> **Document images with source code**
━━━━━━━━━━━━━━━━━━━━━━━━━━━━━━

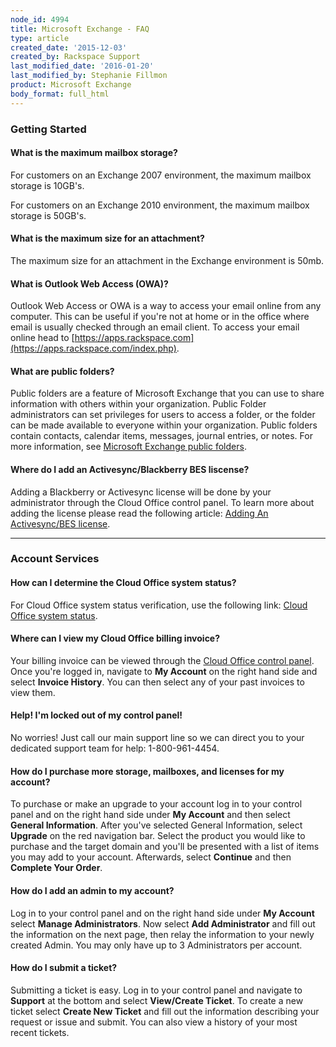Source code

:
 ```yaml
---
node_id: 4994
title: Microsoft Exchange - FAQ
type: article
created_date: '2015-12-03'
created_by: Rackspace Support
last_modified_date: '2016-01-20'
last_modified_by: Stephanie Fillmon
product: Microsoft Exchange
body_format: full_html
---
```


### Getting Started

#### What is the maximum mailbox storage?

For customers on an Exchange 2007 environment, the maximum mailbox
storage is 10GB's.

For customers on an Exchange 2010 environment, the maximum mailbox
storage is 50GB's.

#### What is the maximum size for an attachment?

The maximum size for an attachment in the Exchange environment is 50mb.

#### What is Outlook Web Access (OWA)?

Outlook Web Access or OWA is a way to access your email online from any
computer. This can be useful if you're not at home or in the office
where email is usually checked through an email client. To access your
email online head to
[https://apps.rackspace.com](https://apps.rackspace.com/index.php).

#### What are public folders?

Public folders are a feature of Microsoft Exchange that you can use to
share information with others within your organization. Public Folder
administrators can set privileges for users to access a folder, or the
folder can be made available to everyone within your organization.
Public folders contain contacts, calendar items, messages, journal
entries, or notes. For more information, see [Microsoft Exchange public
folders](http://www.rackspace.com/knowledge_center/article/microsoft-exchange-public-folders).

#### Where do I add an Activesync/Blackberry BES liscense?

Adding a Blackberry or Activesync license will be done by your
administrator through the Cloud Office control panel. To learn more
about adding the license please read the following article: [Adding An
Activesync/BES
license](/how-to/add-an-activesync-or-bes-license).

------------------------------------------------------------------------

### Account Services

#### How can I determine the Cloud Office system status?

For Cloud Office system status verification, use the following link:
[Cloud Office system status](http://status.apps.rackspace.com/).

#### Where can I view my Cloud Office billing invoice?

Your billing invoice can be viewed through the [Cloud Office control
panel](https://cp.rackspace.com/). Once you're logged in, navigate to
**My Account** on the right hand side and select **Invoice History**.
You can then select any of your past invoices to view them.

#### Help! I'm locked out of my control panel!

No worries! Just call our main support line so we can direct you to your
dedicated support team for help: 1-800-961-4454.

#### How do I purchase more storage, mailboxes, and licenses for my account?

To purchase or make an upgrade to your account log in to your control
panel and on the right hand side under **My Account** and then select
**General Information**. After you've selected General Information,
select **Upgrade** on the red navigation bar. Select the product you
would like to purchase and the target domain and you'll be presented
with a list of items you may add to your account. Afterwards, select
**Continue** and then **Complete Your Order**.

#### How do I add an admin to my account?

Log in to your control panel and on the right hand side under **My
Account** select **Manage Administrators**. Now select **Add
Administrator** and fill out the information on the next page, then
relay the information to your newly created Admin. You may only have up
to 3 Administrators per account.

#### How do I submit a ticket?

Submitting a ticket is easy. Log in to your control panel and navigate
to **Support** at the bottom and select **View/Create Ticket**. To
create a new ticket select **Create New Ticket** and fill out the
information describing your request or issue and submit. You can also
view a history of your most recent tickets.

━━━━━━━━━━━━━━━━━━━━━━━━━━━━━━

> **Task directions**
Search the data for the word "https" and copy each line where it appears.

> **Result below**
[https://apps.rackspace.com](https://apps.rackspace.com/index.php).
panel](https://cp.rackspace.com/). Once you're logged in, navigate to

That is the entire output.